=== Section Start ===

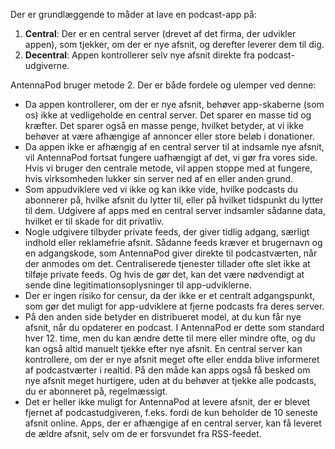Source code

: Der er grundlæggende to måder at lave en podcast-app på:

1. **Central**: Der er en central server (drevet af det firma, der udvikler appen), som tjekker, om der er nye afsnit, og derefter leverer dem til dig.
1. **Decentral**: Appen kontrollerer selv nye afsnit direkte fra podcast-udgiverne.

AntennaPod bruger metode 2. Der er både fordele og ulemper ved denne:

- Da appen kontrollerer, om der er nye afsnit, behøver app-skaberne (som os) ikke at vedligeholde en central server. Det sparer en masse tid og kræfter. Det sparer også en masse penge, hvilket betyder, at vi ikke behøver at være afhængige af annoncer eller store beløb i donationer.
- Da appen ikke er afhængig af en central server til at indsamle nye afsnit, vil AntennaPod fortsat fungere uafhængigt af det, vi gør fra vores side. Hvis vi bruger den centrale metode, vil appen stoppe med at fungere, hvis virksomheden lukker sin server ned af en eller anden grund.
- Som appudviklere ved vi ikke og kan ikke vide, hvilke podcasts du abonnerer på, hvilke afsnit du lytter til, eller på hvilket tidspunkt du lytter til dem. Udgivere af apps med en central server indsamler sådanne data, hvilket er til skade for dit privatliv.
- Nogle udgivere tilbyder private feeds, der giver tidlig adgang, særligt indhold eller reklamefrie afsnit. Sådanne feeds kræver et brugernavn og en adgangskode, som AntennaPod giver direkte til podcastværten, når der anmodes om det. Centraliserede tjenester tillader ofte slet ikke at tilføje private feeds. Og hvis de gør det, kan det være nødvendigt at sende dine legitimationsoplysninger til app-udviklerne.
- Der er ingen risiko for censur, da der ikke er et centralt adgangspunkt, som gør det muligt for app-udviklere at fjerne podcasts fra deres server.
- På den anden side betyder en distribueret model, at du kun får nye afsnit, når du opdaterer en podcast. I AntennaPod er dette som standard hver 12. time, men du kan ændre dette til mere eller mindre ofte, og du kan også altid manuelt tjekke efter nye afsnit. En central server kan kontrollere, om der er nye afsnit meget ofte eller endda blive informeret af podcastværter i realtid. På den måde kan apps også få besked om nye afsnit meget hurtigere, uden at du behøver at tjekke alle podcasts, du er abonneret på, regelmæssigt.
- Det er heller ikke muligt for AntennaPod at levere afsnit, der er blevet fjernet af podcastudgiveren, f.eks. fordi de kun beholder de 10 seneste afsnit online. Apps, der er afhængige af en central server, kan få leveret de ældre afsnit, selv om de er forsvundet fra RSS-feedet.
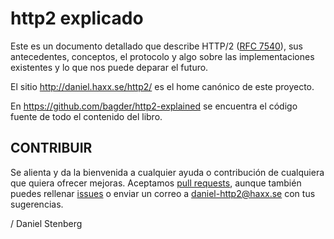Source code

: http2 explicado
===============

Este es un documento detallado que describe HTTP/2 ([RFC
7540](https://httpwg.github.io/specs/rfc7540.html)), sus antecedentes, conceptos, el protocolo y algo sobre las implementaciones existentes y lo que nos puede deparar el futuro.

El sitio http://daniel.haxx.se/http2/ es el home canónico de este proyecto. 

En https://github.com/bagder/http2-explained se encuentra el código fuente de todo el contenido del libro.

CONTRIBUIR
----------

Se alienta y da la bienvenida a cualquier ayuda o contribución de cualquiera que quiera ofrecer mejoras. Aceptamos [pull
requests](https://github.com/bagder/http2-explained/pulls), aunque también puedes rellenar [issues](https://github.com/bagder/http2-explained/issues) o enviar un correo a daniel-http2@haxx.se con tus sugerencias.

 / Daniel Stenberg
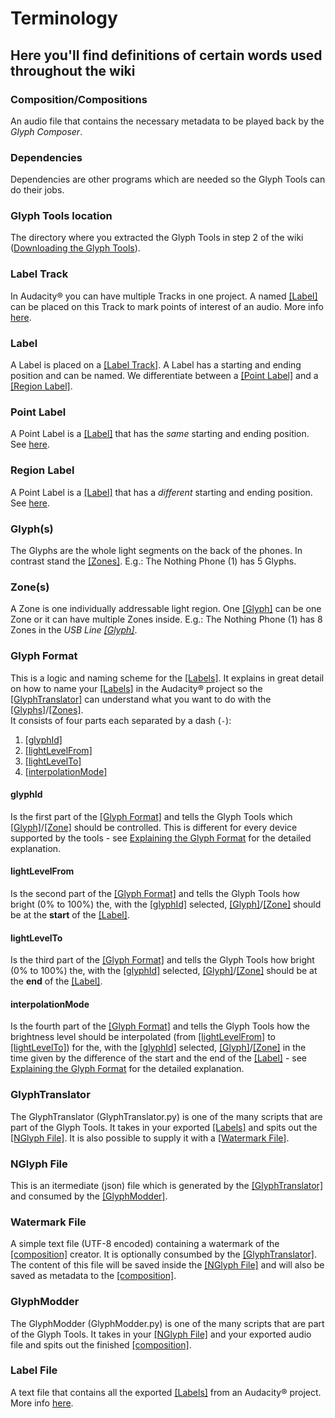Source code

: # Terminology

## Here you'll find definitions of certain words used throughout the wiki

### Composition/Compositions
An audio file that contains the necessary metadata to be played back by the *Glyph Composer*.

### Dependencies
Dependencies are other programs which are needed so the Glyph Tools can do their jobs.

### Glyph Tools location
The directory where you extracted the Glyph Tools in step 2 of the wiki ([Downloading the Glyph Tools](./2_Downloading%20Glyph%20Tools.md)).

### Label Track
In Audacity&reg; you can have multiple Tracks in one project. A named [\[Label\]](#label) can be placed on this Track to mark points of interest of an audio. More info [here](https://manual.audacityteam.org/man/label_tracks.html).

### Label
A Label is placed on a [\[Label Track\]](#label-track). A Label has a starting and ending position and can be named. We differentiate between a [\[Point Label\]](#point-label) and a [\[Region Label\]](#region-label).

### Point Label
A Point Label is a [\[Label\]](#label) that has the *same* starting and ending position. See [here](https://manual.audacityteam.org/man/label_tracks.html#Point_labels_and_region_labels).

### Region Label
A Point Label is a [\[Label\]](#label) that has a *different* starting and ending position. See [here](https://manual.audacityteam.org/man/label_tracks.html#Point_labels_and_region_labels).

### Glyph(s)
The Glyphs are the whole light segments on the back of the phones. In contrast stand the [\[Zones\]](#zones). E.g.: The Nothing Phone (1) has 5 Glyphs.

### Zone(s)
A Zone is one individually addressable light region. One [\[Glyph\]](#glyphs) can be one Zone or it can have multiple Zones inside. E.g.: The Nothing Phone (1) has 8 Zones in the *USB Line [\[Glyph\]](#glyphs)*.

### Glyph Format
This is a logic and naming scheme for the [\[Labels\]](#label). It explains in great detail on how to name your [\[Labels\]](#label) in the Audacity&reg; project so the [\[GlyphTranslator\]](#glyphtranslator) can understand what you want to do with the [\[Glyphs\]](#glyphs)/[\[Zones\]](#zones).  
It consists of four parts each separated by a dash (`-`):
1. [\[glyphId\]](#glyphid)
2. [\[lightLevelFrom\]](#lightlevelfrom)
3. [\[lightLevelTo\]](#lightlevelto)
4. [\[interpolationMode\]](#interpolationmode)

#### glyphId
Is the first part of the [\[Glyph Format\]](#glyph-format) and tells the Glyph Tools which [\[Glyph\]](#glyphs)/[\[Zone\]](#zones) should be controlled. This is different for every device supported by the tools - see [Explaining the Glyph Format](./4_First%20Composition/1_Explaining%20the%20Glyph%20Format.md#the-four-sections-explained-in-detail) for the detailed explanation.

#### lightLevelFrom
Is the second part of the [\[Glyph Format\]](#glyph-format) and tells the Glyph Tools how bright (0% to 100%) the, with the [\[glyphId\]](#glyphid) selected, [\[Glyph\]](#glyphs)/[\[Zone\]](#zones) should be at the **start** of the [\[Label\]](#label).

#### lightLevelTo
Is the third part of the [\[Glyph Format\]](#glyph-format) and tells the Glyph Tools how bright (0% to 100%) the, with the [\[glyphId\]](#glyphid) selected, [\[Glyph\]](#glyphs)/[\[Zone\]](#zones) should be at the **end** of the [\[Label\]](#label).

#### interpolationMode
Is the fourth part of the [\[Glyph Format\]](#glyph-format) and tells the Glyph Tools how the brightness level should be interpolated (from [\[lightLevelFrom\]](#lightlevelfrom) to [\[lightLevelTo\]](#lightlevelto)) for the, with the [\[glyphId\]](#glyphid) selected, [\[Glyph\]](#glyphs)/[\[Zone\]](#zones) in the time given by the difference of the start and the end of the [\[Label\]](#label)  - see [Explaining the Glyph Format](./4_First%20Composition/1_Explaining%20the%20Glyph%20Format.md#the-four-sections-explained-in-detail) for the detailed explanation.

### GlyphTranslator
The GlyphTranslator (GlyphTranslator.py) is one of the many scripts that are part of the Glyph Tools. It takes in your exported [\[Labels\]](#label) and spits out the [\[NGlyph File\]](#nglyph-file). It is also possible to supply it with a [\[Watermark File\]](#watermark-file).

### NGlyph File
This is an itermediate (json) file which is generated by the [\[GlyphTranslator\]](#glyphtranslator) and consumed by the [\[GlyphModder\]](#glyphmodder).

### Watermark File
A simple text file (UTF-8 encoded) containing a watermark of the [\[composition\]](#compositioncompositions) creator. It is optionally consumbed by the [\[GlyphTranslator\]](#glyphtranslator).  
The content of this file will be saved inside the [\[NGlyph File\]](#nglyph-file) and will also be saved as metadata to the [\[composition\]](#compositioncompositions).

### GlyphModder
The GlyphModder (GlyphModder.py) is one of the many scripts that are part of the Glyph Tools. It takes in your [\[NGlyph File\]](#nglyph-file) and your exported audio file and spits out the finished [\[composition\]](#compositioncompositions).

### Label File
A text file that contains all the exported [\[Labels\]](#label) from an Audacity&reg; project. More info [here](https://manual.audacityteam.org/man/importing_and_exporting_labels.html).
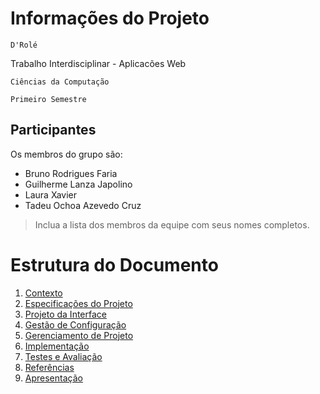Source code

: # Informações do Projeto
`D'Rolé`  

Trabalho Interdisciplinar - Aplicacões Web

`Ciências da Computação`

`Primeiro Semestre`

## Participantes

Os membros do grupo são: 
- Bruno Rodrigues Faria
- Guilherme Lanza Japolino
- Laura Xavier
- Tadeu Ochoa Azevedo Cruz

> Inclua a lista dos membros da equipe com seus nomes completos.

# Estrutura do Documento

1. [Contexto](1-Contexto.md)
2. [Especificações do Projeto](2-Especificação.md)
3. [Projeto da Interface](3-Interface.md)
4. [Gestão de Configuração](4-Gestão-Configuração.md)
5. [Gerenciamento de Projeto](5-Gerenciamento-Projeto.md)
6. [Implementação](6-Implementação.md)
7. [Testes e Avaliação](7-Testes.md)
8. [Referências](8-Referências.md)
9. [Apresentação](9-Apresentação.md)
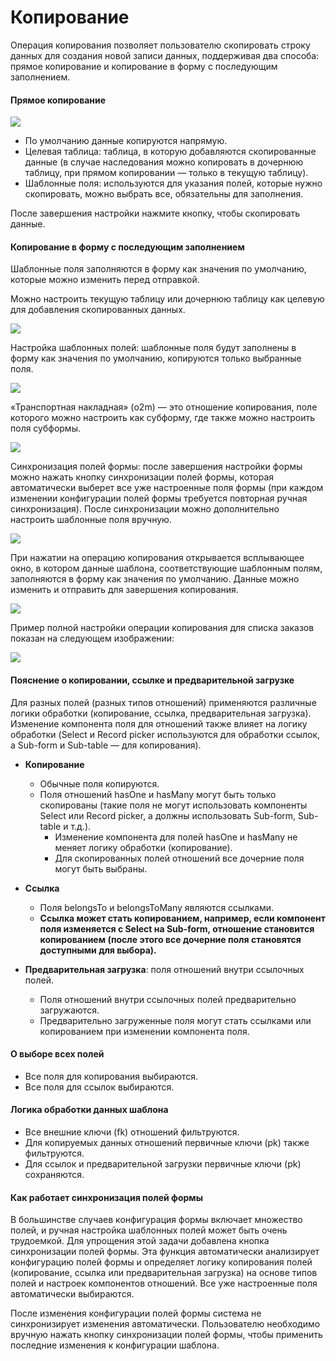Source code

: # Копирование

Операция копирования позволяет пользователю скопировать строку данных для создания новой записи данных, поддерживая два способа: прямое копирование и копирование в форму с последующим заполнением.

#### Прямое копирование

![](https://static-docs.nocobase.com/2c0ac5d1a539de4b72b49b7d966d8c09.png)

- По умолчанию данные копируются напрямую.
- Целевая таблица: таблица, в которую добавляются скопированные данные (в случае наследования можно копировать в дочернюю таблицу, при прямом копировании — только в текущую таблицу).
- Шаблонные поля: используются для указания полей, которые нужно скопировать, можно выбрать все, обязательны для заполнения.

После завершения настройки нажмите кнопку, чтобы скопировать данные.

#### Копирование в форму с последующим заполнением

Шаблонные поля заполняются в форму как значения по умолчанию, которые можно изменить перед отправкой.

Можно настроить текущую таблицу или дочернюю таблицу как целевую для добавления скопированных данных.

![](https://static-docs.nocobase.com/a072aa572fd0a0fe643eadf95471da2a.png)

Настройка шаблонных полей: шаблонные поля будут заполнены в форму как значения по умолчанию, копируются только выбранные поля.

![](https://static-docs.nocobase.com/8032fa2025180ade275da55b97774b4d.png)

«Транспортная накладная» (o2m) — это отношение копирования, поле которого можно настроить как субформу, где также можно настроить поля субформы.

![](https://static-docs.nocobase.com/b13c9287bae8601646727a2e78b81be7.png)

Синхронизация полей формы: после завершения настройки формы можно нажать кнопку синхронизации полей формы, которая автоматически выберет все уже настроенные поля формы (при каждом изменении конфигурации полей формы требуется повторная ручная синхронизация). После синхронизации можно дополнительно настроить шаблонные поля вручную.

![](https://static-docs.nocobase.com/156b6d8d741521e63d12e49092414d58.png)

При нажатии на операцию копирования открывается всплывающее окно, в котором данные шаблона, соответствующие шаблонным полям, заполняются в форму как значения по умолчанию. Данные можно изменить и отправить для завершения копирования.

![](https://static-docs.nocobase.com/1c0a0ae0c59971f48b2282a68831d44b.png)

Пример полной настройки операции копирования для списка заказов показан на следующем изображении:

![](https://static-docs.nocobase.com/fa8a89abf0ba136df04b6d0d838eae4e.gif)

#### Пояснение о копировании, ссылке и предварительной загрузке

Для разных полей (разных типов отношений) применяются различные логики обработки (копирование, ссылка, предварительная загрузка). Изменение компонента поля для отношений также влияет на логику обработки (Select и Record picker используются для обработки ссылок, а Sub-form и Sub-table — для копирования).

- **Копирование**
  - Обычные поля копируются.
  - Поля отношений hasOne и hasMany могут быть только скопированы (такие поля не могут использовать компоненты Select или Record picker, а должны использовать Sub-form, Sub-table и т.д.).
    - Изменение компонента для полей hasOne и hasMany не меняет логику обработки (копирование).
    - Для скопированных полей отношений все дочерние поля могут быть выбраны.

- **Ссылка**
  - Поля belongsTo и belongsToMany являются ссылками.
  - **Ссылка может стать копированием, например, если компонент поля изменяется с Select на Sub-form, отношение становится копированием (после этого все дочерние поля становятся доступными для выбора).**

- **Предварительная загрузка**: поля отношений внутри ссылочных полей.
  - Поля отношений внутри ссылочных полей предварительно загружаются.
  - Предварительно загруженные поля могут стать ссылками или копированием при изменении компонента поля.

#### О выборе всех полей
- Все поля для копирования выбираются.
- Все поля для ссылок выбираются.

#### Логика обработки данных шаблона
- Все внешние ключи (fk) отношений фильтруются.
- Для копируемых данных отношений первичные ключи (pk) также фильтруются.
- Для ссылок и предварительной загрузки первичные ключи (pk) сохраняются.

#### Как работает синхронизация полей формы

В большинстве случаев конфигурация формы включает множество полей, и ручная настройка шаблонных полей может быть очень трудоемкой. Для упрощения этой задачи добавлена кнопка синхронизации полей формы. Эта функция автоматически анализирует конфигурацию полей формы и определяет логику копирования полей (копирование, ссылка или предварительная загрузка) на основе типов полей и настроек компонентов отношений. Все уже настроенные поля автоматически выбираются.

После изменения конфигурации полей формы система не синхронизирует изменения автоматически. Пользователю необходимо вручную нажать кнопку синхронизации полей формы, чтобы применить последние изменения к конфигурации шаблона.
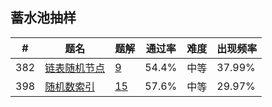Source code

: ## 蓄水池抽样

| \# | 题名 | 题解 | 通过率 | 难度 | 出现频率   |
|------|----------------------|-----|--------|----|--------|
|382|[链表随机节点](https://leetcode-cn.com/problems/linked-list-random-node)   |[9](https://leetcode-cn.com/problems/linked-list-random-node/solution)|54.4%|中等|37.99%|
|398|[随机数索引](https://leetcode-cn.com/problems/random-pick-index)   |[15](https://leetcode-cn.com/problems/random-pick-index/solution)|57.6%|中等|29.97%|
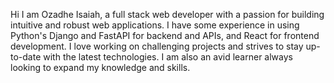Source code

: Hi I am Ozadhe Isaiah, a full stack web developer with a passion for building intuitive and robust web applications. I have some experience in using Python's Django and FastAPI for backend and APIs, and React for frontend development. I love working on challenging projects and strives to stay up-to-date with the latest technologies. I am also an avid learner always looking to expand my knowledge and skills.
<!---
Tekkieware/Tekkieware is a ✨ special ✨ repository because its `README.md` (this file) appears on your GitHub profile.
You can click the Preview link to take a look at your changes.
--->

=== Section End ===

HOW TO COMPLETE THIS TASK
Taking the entries as a whole, work out how many lines contain the string "копирования". Respond with only the number.

SOLUTION TO THIS TASK
7